Non-western views, such as liberation theology, start from the perspective that God stands alongside the oppressed. Example: James Cone might say 'God is black'.
Attributes of God
The words we use to describe God’s being. From Aquinas:
the way of eminencei (via eminentiæi): removal of limits, ergo omni-*
The Way of Negation (via negationis): – absence of defect; think of some kind of bad thing, and then say that God is untouched by this problem; e.g., the world is chaotic, God is at rest; the world is unjust, God is just; the world is imperfect and mutable, God is perfect and immutable, etc.
The main idea is that we talk about God by talking about what he is not.
The Way of Causation (via causalitatis)
we look at the things that God has caused, and reason back to what he must be like in order to have caused that thing;
so, if the world is ‘finite,’ then God must be ‘infinite,’ because infinitude cannot be explained in terms of finitude.
God’s uniqueness
This led theologians to posit the idea that God is simple, i.e., he is not a unique collection of attributes that we might otherwise find distributed elsewhere – he just is who he is. God is God
But Moses said to God, “If I come to the Israelites and say to them, ‘The God of your ancestors has sent me to you,’ and they ask me, ‘What is his name?’ what shall I say to them?” God said to Moses, “I am who I am.”

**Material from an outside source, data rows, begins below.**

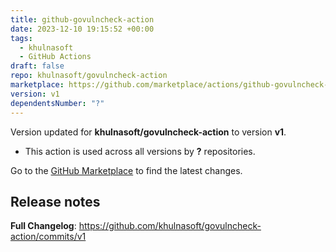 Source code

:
 ```yaml
---
title: github-govulncheck-action
date: 2023-12-10 19:15:52 +00:00
tags:
  - khulnasoft
  - GitHub Actions
draft: false
repo: khulnasoft/govulncheck-action
marketplace: https://github.com/marketplace/actions/github-govulncheck-action
version: v1
dependentsNumber: "?"
---
```



Version updated for **khulnasoft/govulncheck-action** to version **v1**.
- This action is used across all versions by **?** repositories.

Go to the [GitHub Marketplace](https://github.com/marketplace/actions/github-govulncheck-action) to find the latest changes.

## Release notes

**Full Changelog**: https://github.com/khulnasoft/govulncheck-action/commits/v1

Is it even valid to describe God in term of attributes? The argument is that if you remove one you have diminshed God and take them all away and He’s gone!
‘All attributes which we ascribe to God are to be taken as denoting not something particular in God, but only something particular in the manner in which [we are] related to him.’
The Christian Faith, §50
Or… incommunicable vs communicable
Incommunicable: attributes in which creation does not participate
Communicable: attributes in which creation can participate
Barth—characteristically—tries to unify both sides
‘As ministers we ought to speak of God. We are human, however, and so cannot speak of God. We ought therefore to recognise both our obligation and our inability and by that very recognition give God the glory.’